The spectacular yellow cliffs at West Bay near Bridport in Dorset are soon to form the back-drop for the new television series called Broadchurch. They really are a remarkable geological phenomenon – like so much of the landscape on the World Heritage Jurassic Coast.
The East Cliff (1) is largely composed of the Bridport Sand Formation with 43 metres depth of it exposed out of an overall depth of approximately 49 metres. It has been calculated that each metre of rock would have taken about 20,000 years to accumulate on the seabed where it originated. So it would have taken about 860,000 years for the depth of the rock exposed in the cliff to accumulate. This all happened in the Upper Lias phase of the Early Jurassic Period (about 176 – 205 million years ago).

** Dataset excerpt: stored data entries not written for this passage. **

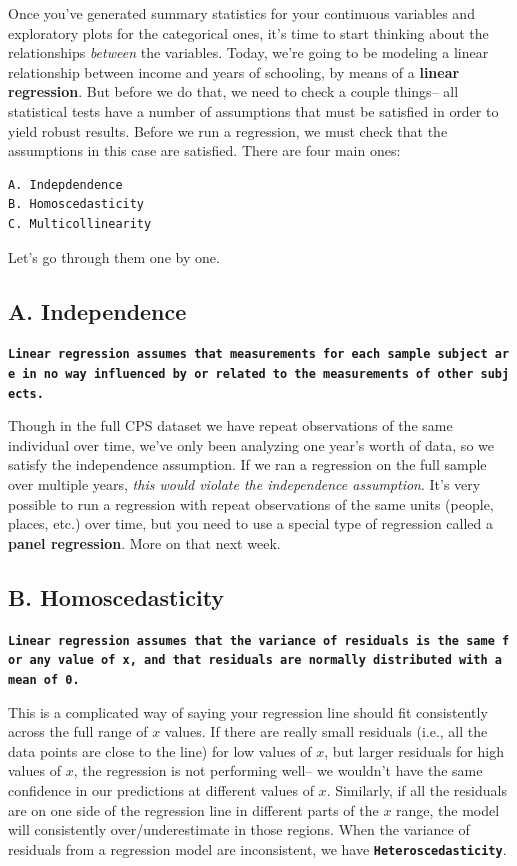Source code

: \documentclass[
  letterpaper,
  DIV=11,
  numbers=noendperiod]{scrreprt}
\begin{document}
Once you've generated summary statistics for your continuous variables
and exploratory plots for the categorical ones, it's time to start
thinking about the relationships \emph{between} the variables. Today,
we're going to be modeling a linear relationship between income and
years of schooling, by means of a \textbf{linear regression}. But before
we do that, we need to check a couple things-- all statistical tests
have a number of assumptions that must be satisfied in order to yield
robust results. Before we run a regression, we must check that the
assumptions in this case are satisfied. There are four main ones:

\begin{verbatim}
A. Indepdendence 
B. Homoscedasticity
C. Multicollinearity 
\end{verbatim}

Let's go through them one by one.

\hypertarget{a.-independence}{%
\subsection{A. Independence}\label{a.-independence}}

\textbf{\texttt{Linear\ regression\ assumes\ that\ measurements\ for\ each\ sample\ subject\ are\ in\ no\ way\ influenced\ by\ or\ related\ to\ the\ measurements\ of\ other\ subjects.}}

Though in the full CPS dataset we have repeat observations of the same
individual over time, we've only been analyzing one year's worth of
data, so we satisfy the independence assumption. If we ran a regression
on the full sample over multiple years, \emph{this would violate the
independence assumption}. It's very possible to run a regression with
repeat observations of the same units (people, places, etc.) over time,
but you need to use a special type of regression called a \textbf{panel
regression}. More on that next week.

\hypertarget{b.-homoscedasticity}{%
\subsection{B. Homoscedasticity}\label{b.-homoscedasticity}}

\textbf{\texttt{Linear\ regression\ assumes\ that\ the\ variance\ of\ residuals\ is\ the\ same\ for\ any\ value\ of\ x,\ and\ that\ residuals\ are\ normally\ distributed\ with\ a\ mean\ of\ 0.}}

This is a complicated way of saying your regression line should fit
consistently across the full range of \(x\) values. If there are really
small residuals (i.e., all the data points are close to the line) for
low values of \(x\), but larger residuals for high values of \(x\), the
regression is not performing well-- we wouldn't have the same confidence
in our predictions at different values of \(x\). Similarly, if all the
residuals are on one side of the regression line in different parts of
the \(x\) range, the model will consistently over/underestimate in those
regions. When the variance of residuals from a regression model are
inconsistent, we have \textbf{\texttt{Heteroscedasticity}}.
\end{document}
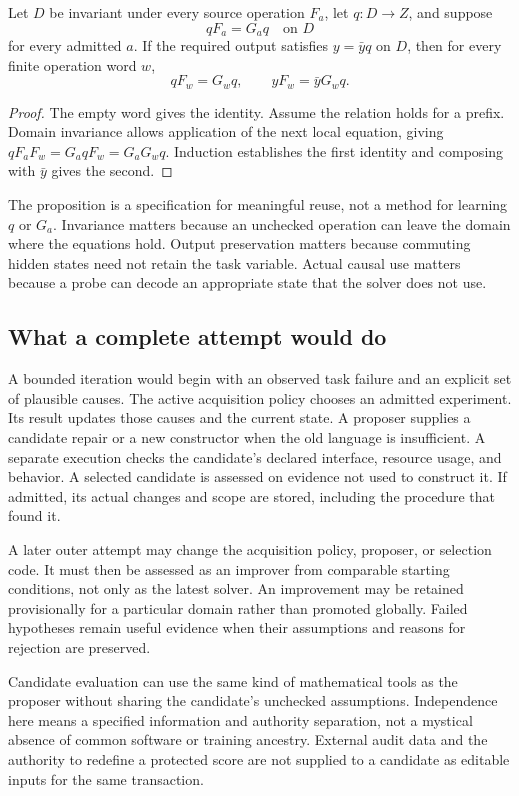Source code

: \begin{SIIproposition}\label{SII:prop:continuation}
Let $D$ be invariant under every source operation $F_a$, let $q:D\to Z$, and suppose
\[
qF_a=G_aq\quad\text{on }D
\]
for every admitted $a$. If the required output satisfies $y=\bar yq$ on $D$, then for every finite operation word $w$,
\[
qF_w=G_wq,\qquad yF_w=\bar yG_wq.
\]
\end{SIIproposition}
\begin{proof}
The empty word gives the identity. Assume the relation holds for a prefix. Domain invariance allows application of the next local equation, giving $qF_aF_w=G_aqF_w=G_aG_wq$. Induction establishes the first identity and composing with $\bar y$ gives the second.
\end{proof}

The proposition is a specification for meaningful reuse, not a method for learning $q$ or $G_a$. Invariance matters because an unchecked operation can leave the domain where the equations hold. Output preservation matters because commuting hidden states need not retain the task variable. Actual causal use matters because a probe can decode an appropriate state that the solver does not use.

\subsection{What a complete attempt would do}
A bounded iteration would begin with an observed task failure and an explicit set of plausible causes. The active acquisition policy chooses an admitted experiment. Its result updates those causes and the current state. A proposer supplies a candidate repair or a new constructor when the old language is insufficient. A separate execution checks the candidate's declared interface, resource usage, and behavior. A selected candidate is assessed on evidence not used to construct it. If admitted, its actual changes and scope are stored, including the procedure that found it.

A later outer attempt may change the acquisition policy, proposer, or selection code. It must then be assessed as an improver from comparable starting conditions, not only as the latest solver. An improvement may be retained provisionally for a particular domain rather than promoted globally. Failed hypotheses remain useful evidence when their assumptions and reasons for rejection are preserved.

Candidate evaluation can use the same kind of mathematical tools as the proposer without sharing the candidate's unchecked assumptions. Independence here means a specified information and authority separation, not a mystical absence of common software or training ancestry. External audit data and the authority to redefine a protected score are not supplied to a candidate as editable inputs for the same transaction.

The sediments of which the cliff is formed consist of alternate beds of soft fine-grained crumbly sandstone, and harder sandy limestone (2). The striped nature of the cliff is one of its most notable characteristics. The depth of each bed of soft sandstone gets progressively smaller with an increase in height above the beach. The sand beds vary in thickness from 30 centimetres to 3 metres. The carbonated-cemented sandy limestone layers are consistently narrower and range only up to 75 centimetres and have irregular upper and lower surfaces.
The harder calcareous sandstone layers stick out as horizontal parallel jagged ledges (3 – 5). They are more resistant to erosion by wind-blown sand than the softer sandstone. They are also typically bio-turbated, meaning that the original soft sediments on the sea bed were churned up and burrowed into by marine invertebrate animals. The tunnels or burrows were subsequently filled in with a calcium-rich sediment – forming trace or ichno-fossils of the burrows and tunnels. These are the hardest part of the rock, and when weathered and sculpted by the elements, they remain like a network of inter-connected cords. From a distance, they have a general honeycomb appearance and this type of erosional feature is known as tafoni (6).
Vertical cracks or joints, known as gulls, extend at intervals from top to bottom of the cliff (7). These were mostly created a very long time ago as part of a cambering process which affected the whole hill of which the cliff forms the eroded seaward edge. As far as I can understand it (and I may have got the wrong end of the stick here), this cambering was due to softer substrates lying beneath the Bridport Sand Formation rocks in river valleys to the east and the west of this BSF structure. Lack of support for the rock in these locations led to a kind of subsidence that opened up vertical cracks and led to the development of a sort of fanning of the strata and a curving of the top of the hill (21 – 22). This is one of only a few places in Britain where cambering rock strata can be observed.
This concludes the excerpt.